BTW, the reason that new drivers find conversations while driving much more difficult than experienced ones is that much of the training for driving is via the auditory system - and new drivers still using this training method.
On the other hand, I would agree that follwing a map (or any other visual task) while driving is a multiplex function that inevitably detracts from driving capability. On the other hand, the amount of information we need to extract from a satav should be small...
In complete contrast... Such evidence as exists (Helen Beh 1999) appears to show that listening to music at low-to-moderate levels while driving actually improves all aspects of driving performance.

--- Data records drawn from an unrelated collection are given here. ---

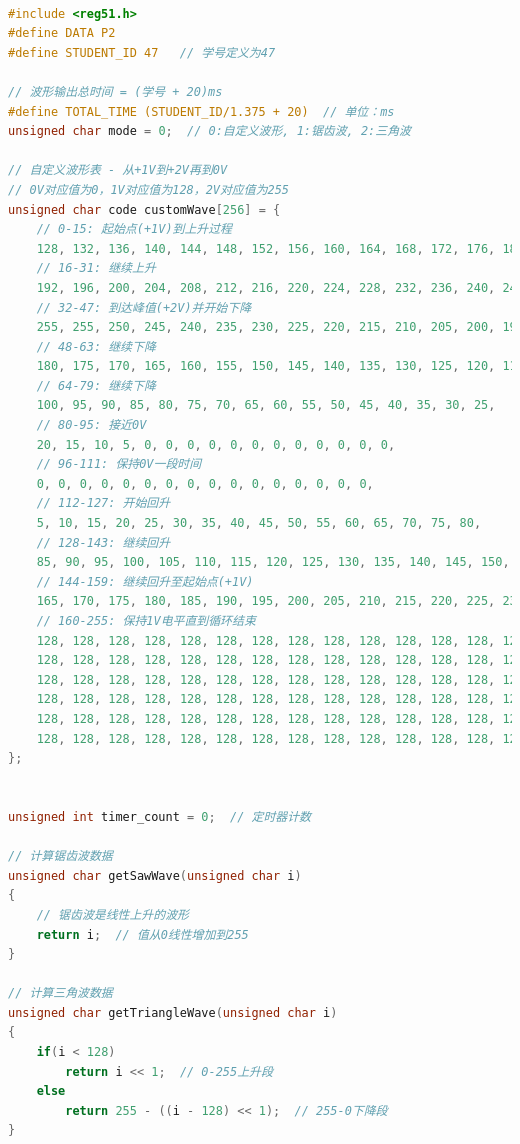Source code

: \documentclass[12pt,hyperref,a4paper,UTF8]{ctexart}
\begin{document}
\begin{lstlisting}[language=C, caption={实验程序}]

#include <reg51.h>
#define DATA P2
#define STUDENT_ID 47   // 学号定义为47

// 波形输出总时间 = (学号 + 20)ms
#define TOTAL_TIME (STUDENT_ID/1.375 + 20)  // 单位：ms
unsigned char mode = 0;  // 0:自定义波形, 1:锯齿波, 2:三角波

// 自定义波形表 - 从+1V到+2V再到0V
// 0V对应值为0，1V对应值为128，2V对应值为255
unsigned char code customWave[256] = {
    // 0-15: 起始点(+1V)到上升过程
    128, 132, 136, 140, 144, 148, 152, 156, 160, 164, 168, 172, 176, 180, 184, 188,
    // 16-31: 继续上升
    192, 196, 200, 204, 208, 212, 216, 220, 224, 228, 232, 236, 240, 244, 248, 252,
    // 32-47: 到达峰值(+2V)并开始下降
    255, 255, 250, 245, 240, 235, 230, 225, 220, 215, 210, 205, 200, 195, 190, 185,
    // 48-63: 继续下降
    180, 175, 170, 165, 160, 155, 150, 145, 140, 135, 130, 125, 120, 115, 110, 105,
    // 64-79: 继续下降
    100, 95, 90, 85, 80, 75, 70, 65, 60, 55, 50, 45, 40, 35, 30, 25,
    // 80-95: 接近0V
    20, 15, 10, 5, 0, 0, 0, 0, 0, 0, 0, 0, 0, 0, 0, 0,
    // 96-111: 保持0V一段时间
    0, 0, 0, 0, 0, 0, 0, 0, 0, 0, 0, 0, 0, 0, 0, 0,
    // 112-127: 开始回升
    5, 10, 15, 20, 25, 30, 35, 40, 45, 50, 55, 60, 65, 70, 75, 80,
    // 128-143: 继续回升
    85, 90, 95, 100, 105, 110, 115, 120, 125, 130, 135, 140, 145, 150, 155, 160,
    // 144-159: 继续回升至起始点(+1V)
    165, 170, 175, 180, 185, 190, 195, 200, 205, 210, 215, 220, 225, 230, 235, 240,
    // 160-255: 保持1V电平直到循环结束
    128, 128, 128, 128, 128, 128, 128, 128, 128, 128, 128, 128, 128, 128, 128, 128,
    128, 128, 128, 128, 128, 128, 128, 128, 128, 128, 128, 128, 128, 128, 128, 128,
    128, 128, 128, 128, 128, 128, 128, 128, 128, 128, 128, 128, 128, 128, 128, 128,
    128, 128, 128, 128, 128, 128, 128, 128, 128, 128, 128, 128, 128, 128, 128, 128,
    128, 128, 128, 128, 128, 128, 128, 128, 128, 128, 128, 128, 128, 128, 128, 128,
    128, 128, 128, 128, 128, 128, 128, 128, 128, 128, 128, 128, 128, 128, 128, 128
};


unsigned int timer_count = 0;  // 定时器计数

// 计算锯齿波数据
unsigned char getSawWave(unsigned char i)
{
    // 锯齿波是线性上升的波形
    return i;  // 值从0线性增加到255
}

// 计算三角波数据
unsigned char getTriangleWave(unsigned char i)
{
    if(i < 128)
        return i << 1;  // 0-255上升段
    else
        return 255 - ((i - 128) << 1);  // 255-0下降段
}


\end{lstlisting}
\end{document}
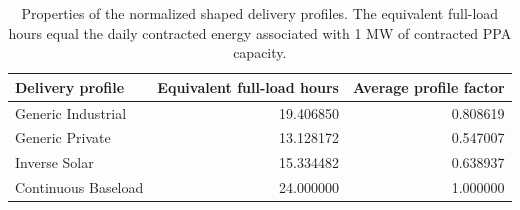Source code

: \begin{table}[p]
\centering
\small
\caption{Properties of the normalized shaped delivery profiles. The equivalent full-load hours equal the daily contracted energy associated with 1 MW of contracted PPA capacity.}
\label{tab:ppa_delivery_profile_metrics}
\begin{tabular*}{\textwidth}{@{\extracolsep{\fill}}lrr@{}}
\toprule
Delivery profile & Equivalent full-load hours & Average profile factor \\
\midrule
Generic Industrial & 19.406850 & 0.808619 \\
Generic Private & 13.128172 & 0.547007 \\
Inverse Solar & 15.334482 & 0.638937 \\
Continuous Baseload & 24.000000 & 1.000000 \\
\bottomrule
\end{tabular*}
\end{table}
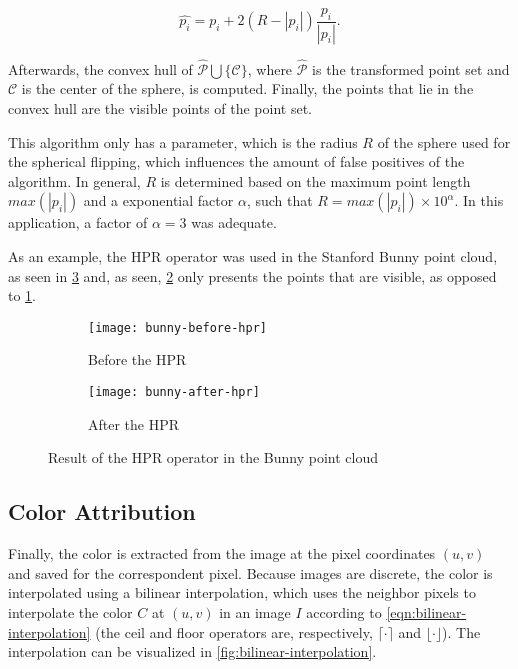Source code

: \begin{equation}
    \label{eqn:spherical-flipping}
    \hat{p_i} = p_i + 2 (R - |p_i|) \frac{p_i}{|p_i|}.
\end{equation}

Afterwards, the convex hull of $\hat{\mathcal{P}} \bigcup \{\mathcal{C}\}$, where $\hat{\mathcal{P}}$ is the transformed point set and $\mathcal{C}$ is the center of the sphere, is computed. Finally, the points that lie in the convex hull are the visible points of the point set.

This algorithm only has a parameter, which is the radius $R$ of the sphere used for the spherical flipping, which influences the amount of false positives of the algorithm. In general, $R$ is determined based on the maximum point length $max(|p_i|)$ and a exponential factor $\alpha$, such that $R = max(|p_i|) \times 10^{\alpha}$. In this application, a factor of $\alpha = 3$ was adequate.

As an example, the HPR operator was used in the Stanford Bunny point cloud, as seen in \cref{fig:hpr-operator-bunny} and, as seen, \cref{fig:after-hpr} only presents the points that are visible, as opposed to \cref{fig:before-hpr}.

\begin{figure}[h]
    
    \centering
    \begin{subfigure}{0.5\textwidth}
        \centering
        \texttt{[image: bunny-before-hpr]}
        \caption{Before the HPR}
        \label{fig:before-hpr}
    \end{subfigure}%
    \begin{subfigure}{0.5\textwidth}
        \centering
        \texttt{[image: bunny-after-hpr]}
        \caption{After the HPR}
        \label{fig:after-hpr}
    \end{subfigure}

    \caption{Result of the HPR operator in the Bunny point cloud}
    \label{fig:hpr-operator-bunny}

\end{figure}

\subsection{Color Attribution}

\newcommand\ceil[1]{\lceil #1 \rceil}
\newcommand\floor[1]{\lfloor #1 \rfloor}

Finally, the color is extracted from the image at the pixel coordinates $(u, v)$ and saved for the correspondent pixel. Because images are discrete, the color is interpolated using a bilinear interpolation, which uses the neighbor pixels to interpolate the color $C$ at $(u, v)$ in an image $I$ according to \cref{eqn:bilinear-interpolation} (the ceil and floor operators are, respectively, $\ceil{\cdot}$ and $\floor{\cdot}$). The interpolation can be visualized in \cref{fig:bilinear-interpolation}.

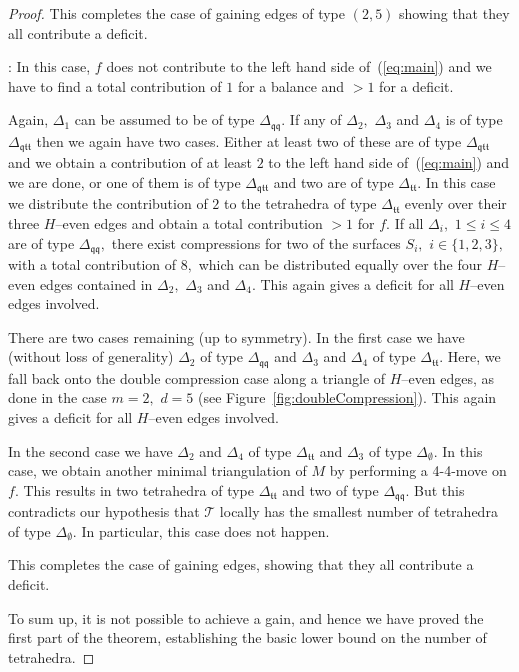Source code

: \documentclass[a4paper]{gtart}
\def\tri{\mathcal{T}}
\def\manifold{M}
\def\Tee{\Delta_{\emptyset}}
\def\Ttt{\Delta_{\mathfrak{tt}}}
\def\Tqtt{\Delta_{\mathfrak{qtt}}}
\def\Tqq{\Delta_{\mathfrak{qq}}}
\theoremstyle{plain}
\theoremstyle{definition}
\theoremstyle{remark}
\numberwithin{equation}{section}
\begin{document}
\begin{proof}
This completes the case of gaining edges of type $(2,5)$ showing that they all contribute a deficit.

\medskip 

: In this case, $f$ does not contribute to the left hand side of~(\ref{eq:main}) and we have to find a total contribution of $1$ for a balance and $>1$ for a deficit.

Again, $\Delta_1$ can be assumed to be of type $\Tqq.$ If any of $\Delta_2,$ $\Delta_3$ and $\Delta_4$ is of type $\Tqtt$ then we again have two cases. Either at least two of these are of type $\Tqtt$ and 
we obtain a contribution of at least $2$ to the left hand side of~(\ref{eq:main}) and we are done, or one of them is of type $\Tqtt$ and two are of type $\Ttt.$ In this case we distribute the contribution of $2$ to the tetrahedra of type $\Ttt$ evenly over their three $H$--even edges and obtain a total contribution $>1$ for $f.$
If all $\Delta_i,$ $1 \leq i \leq 4$ are of type $\Tqq,$ there exist compressions for two of the surfaces $S_i,$ $i \in \{1,2,3\},$ with a total contribution of $8,$ which can be distributed equally over the four $H$--even edges contained in $\Delta_2,$ $\Delta_3$ and $\Delta_4.$ This again gives a deficit for all $H$--even edges involved.

There are two cases remaining (up to symmetry). In the first case we have (without loss of generality) $\Delta_2$ of type $\Tqq$ and $\Delta_3$ and $\Delta_4$ of type $\Ttt.$ Here, we fall back onto the double compression case along a triangle of $H$--even edges, as done in the case $m=2,$ $d=5$ (see Figure~\ref{fig:doubleCompression}). This again gives a deficit for all $H$--even edges involved.

In the second case we have $\Delta_2$ and $\Delta_4$ of type $\Ttt$ and $\Delta_3$ of type $\Tee.$ In this case, we obtain another minimal triangulation of $\manifold$ by performing a 4-4-move on $f.$ This results in two tetrahedra of type $\Ttt$ and two of type $\Tqq.$ But this contradicts our hypothesis that $\tri$ locally has the smallest number of tetrahedra of type $\Tee.$ In particular, this case does not happen. 

This completes the case of gaining edges, showing that they all contribute a deficit.
	
\medskip
	
To sum up, it is not possible to achieve a gain, and hence we have proved the first part of the theorem, establishing the basic lower bound on the number of tetrahedra.


\end{proof}
\end{document}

Unsurprisingly, listening to music degrades performance in any task with aditory content - and this includes silent reading (Dalton 2007).
Posted by: george storm | July 10, 2012 at 04:05 PM
The optical illusion is a great example of how two people can see the same thing and describe it with completely opposite descriptions.
"The cubes have green tops"
"No, they have green bottoms"
The fact that a person cannot simultaneously see the green as top and bottom is far from a disadvantage, it's simply being rational.
A similar arguements to what you are proposing are:
You cannot simulaneously speak English and Spanish, therefore you cannot multitask.
You cannot be in Washington D.C. and Brazil at the same time, therefore you cannot multitask.
A person "sees" a green top or bottom based on the brain trying to make sense out of visual information, once you attribute directionality to it.... the brain fills in the gaps with if **** then ****, otherwise we would have none of these clever optical illusions.
Posted by: Frkyfrank | July 10, 2012 at 06:26 PM
John,
Tell me how my Mother could talk on the phone while
preparing supper.
Posted by: Don Humphrey | July 10, 2012 at 08:31 PM
By alternation. My mom did the same thing. Occasionally, there'd be a small mishap, noting lethal of course, but something would maybe boil over.